Why Can't We Just Host the Olympics in the Same Place Every Year?

Saturday, the International Olympic Committee will announce where the 2020 Summer Games will be held: Istanbul, Madrid, and Tokyo are the contenders. Whichever city wins the games will face enormous costs for a couple weeks of showcasing their country to the world. Hosting the Olympics can almost bankrupt a nation, while corporate sponsors and the IOC reap the profits.

University of Maryland public policy professor John Rennie Short thinks he has a solution. It's on an island.

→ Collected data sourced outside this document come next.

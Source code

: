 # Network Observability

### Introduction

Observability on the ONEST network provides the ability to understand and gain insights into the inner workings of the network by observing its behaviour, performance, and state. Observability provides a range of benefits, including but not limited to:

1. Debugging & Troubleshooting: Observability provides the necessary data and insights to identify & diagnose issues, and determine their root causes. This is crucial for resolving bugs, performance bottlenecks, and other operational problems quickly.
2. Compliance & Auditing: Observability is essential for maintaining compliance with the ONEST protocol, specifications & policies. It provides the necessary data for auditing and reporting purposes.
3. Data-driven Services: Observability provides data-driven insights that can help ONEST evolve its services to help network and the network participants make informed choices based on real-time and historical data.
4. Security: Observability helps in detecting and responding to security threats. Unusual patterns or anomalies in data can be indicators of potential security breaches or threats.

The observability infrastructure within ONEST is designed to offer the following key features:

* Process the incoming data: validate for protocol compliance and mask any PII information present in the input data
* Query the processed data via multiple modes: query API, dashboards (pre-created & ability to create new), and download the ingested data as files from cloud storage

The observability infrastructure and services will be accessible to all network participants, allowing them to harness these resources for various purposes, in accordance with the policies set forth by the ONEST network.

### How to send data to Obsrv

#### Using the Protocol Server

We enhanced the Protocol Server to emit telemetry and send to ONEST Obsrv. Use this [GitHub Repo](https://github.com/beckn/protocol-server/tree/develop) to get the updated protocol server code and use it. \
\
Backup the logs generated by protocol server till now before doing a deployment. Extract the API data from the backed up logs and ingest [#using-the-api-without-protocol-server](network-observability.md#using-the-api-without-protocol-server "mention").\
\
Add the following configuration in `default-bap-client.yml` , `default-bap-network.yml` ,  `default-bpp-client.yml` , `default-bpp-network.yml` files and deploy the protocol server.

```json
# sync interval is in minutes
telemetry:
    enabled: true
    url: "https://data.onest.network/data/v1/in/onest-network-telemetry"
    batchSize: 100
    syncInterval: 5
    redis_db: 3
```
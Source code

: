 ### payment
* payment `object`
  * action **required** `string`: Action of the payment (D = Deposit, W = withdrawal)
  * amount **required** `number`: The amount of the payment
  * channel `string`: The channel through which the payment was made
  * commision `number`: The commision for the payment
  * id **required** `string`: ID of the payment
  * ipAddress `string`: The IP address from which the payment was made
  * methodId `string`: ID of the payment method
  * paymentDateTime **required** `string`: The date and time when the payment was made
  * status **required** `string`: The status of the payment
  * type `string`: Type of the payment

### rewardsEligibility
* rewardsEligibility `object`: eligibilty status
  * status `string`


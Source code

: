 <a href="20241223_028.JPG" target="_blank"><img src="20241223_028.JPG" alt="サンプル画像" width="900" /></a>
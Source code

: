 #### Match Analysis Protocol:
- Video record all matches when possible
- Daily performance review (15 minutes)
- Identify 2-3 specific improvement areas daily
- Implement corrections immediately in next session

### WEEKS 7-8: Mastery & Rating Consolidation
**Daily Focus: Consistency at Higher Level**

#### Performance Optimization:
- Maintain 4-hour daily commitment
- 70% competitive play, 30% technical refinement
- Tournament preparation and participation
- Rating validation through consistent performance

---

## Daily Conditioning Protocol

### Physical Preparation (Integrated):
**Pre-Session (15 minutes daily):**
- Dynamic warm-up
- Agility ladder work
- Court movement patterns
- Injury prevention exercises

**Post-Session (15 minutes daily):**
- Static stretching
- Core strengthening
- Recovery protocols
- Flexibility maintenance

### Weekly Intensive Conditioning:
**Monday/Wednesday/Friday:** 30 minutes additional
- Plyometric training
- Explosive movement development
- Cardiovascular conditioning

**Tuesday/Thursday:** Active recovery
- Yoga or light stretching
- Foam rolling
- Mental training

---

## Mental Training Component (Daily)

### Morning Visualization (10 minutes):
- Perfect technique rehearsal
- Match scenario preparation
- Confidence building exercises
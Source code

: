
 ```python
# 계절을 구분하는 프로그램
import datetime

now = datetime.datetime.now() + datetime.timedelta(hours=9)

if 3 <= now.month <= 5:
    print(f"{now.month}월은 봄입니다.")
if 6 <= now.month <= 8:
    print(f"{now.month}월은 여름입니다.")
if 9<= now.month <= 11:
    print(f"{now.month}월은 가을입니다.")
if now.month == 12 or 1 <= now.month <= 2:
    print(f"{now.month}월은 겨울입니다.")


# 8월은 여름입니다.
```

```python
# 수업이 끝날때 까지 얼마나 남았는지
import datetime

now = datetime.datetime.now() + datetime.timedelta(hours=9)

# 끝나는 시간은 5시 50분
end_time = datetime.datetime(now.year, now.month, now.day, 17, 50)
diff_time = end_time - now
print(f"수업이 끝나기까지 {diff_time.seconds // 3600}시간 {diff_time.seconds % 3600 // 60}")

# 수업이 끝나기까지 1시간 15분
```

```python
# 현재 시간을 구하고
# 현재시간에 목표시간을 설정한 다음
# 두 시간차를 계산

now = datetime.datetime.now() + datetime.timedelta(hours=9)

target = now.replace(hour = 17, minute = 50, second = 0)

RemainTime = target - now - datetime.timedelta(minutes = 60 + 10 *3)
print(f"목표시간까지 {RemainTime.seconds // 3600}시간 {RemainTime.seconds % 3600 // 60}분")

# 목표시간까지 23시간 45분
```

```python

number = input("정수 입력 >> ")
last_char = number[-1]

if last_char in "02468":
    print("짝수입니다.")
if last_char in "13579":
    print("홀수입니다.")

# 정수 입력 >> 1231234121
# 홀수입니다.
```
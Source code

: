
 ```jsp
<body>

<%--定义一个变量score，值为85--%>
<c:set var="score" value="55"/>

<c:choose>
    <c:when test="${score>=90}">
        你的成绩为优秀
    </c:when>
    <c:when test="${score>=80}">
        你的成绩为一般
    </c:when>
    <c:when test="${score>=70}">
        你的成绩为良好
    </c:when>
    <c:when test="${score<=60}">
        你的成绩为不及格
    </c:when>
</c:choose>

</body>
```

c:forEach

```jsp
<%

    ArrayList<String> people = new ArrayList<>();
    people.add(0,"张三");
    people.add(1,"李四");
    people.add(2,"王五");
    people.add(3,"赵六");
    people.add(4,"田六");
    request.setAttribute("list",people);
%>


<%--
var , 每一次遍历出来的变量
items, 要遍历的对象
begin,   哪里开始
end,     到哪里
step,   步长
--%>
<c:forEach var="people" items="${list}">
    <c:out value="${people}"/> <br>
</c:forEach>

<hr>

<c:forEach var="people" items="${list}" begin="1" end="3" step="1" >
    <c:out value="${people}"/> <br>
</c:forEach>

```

Instead of investing billions of dollars in new Olympic host cities every four years, Short suggests it would be cheaper and easier to create a sort of Olympics island that can play host to the more expensive Summer Games, at a minimum, year after year. The IOC could essentially take over an island – maybe a Greek island, Short suggests – and turn it into a permanent venue. It would function more or less like an international city-state, overseen by the United Nations, dedicated to hosting the Olympics and its training in perpetuity.

"There would be maybe big infrastructure costs, but there's huge infrastructure costs being borne every year. How much did the Chinese pay? We'll never know. How much did London pay?" says Short, who's written extensively on the Olympics, globalization and urban affairs. "We know the real costs are always underestimated. It's billions upon billions."

It's an intriguing idea, but at the same time, part of the draw of the Olympics is to focus on a different part of the world every few years. Then again, the day may come when no city wants the hassle and expense of hosting the games. What do you think? Link -via Digg

(Image credit: Mark Byrnes)

Should the Summer Games move to a permanent location?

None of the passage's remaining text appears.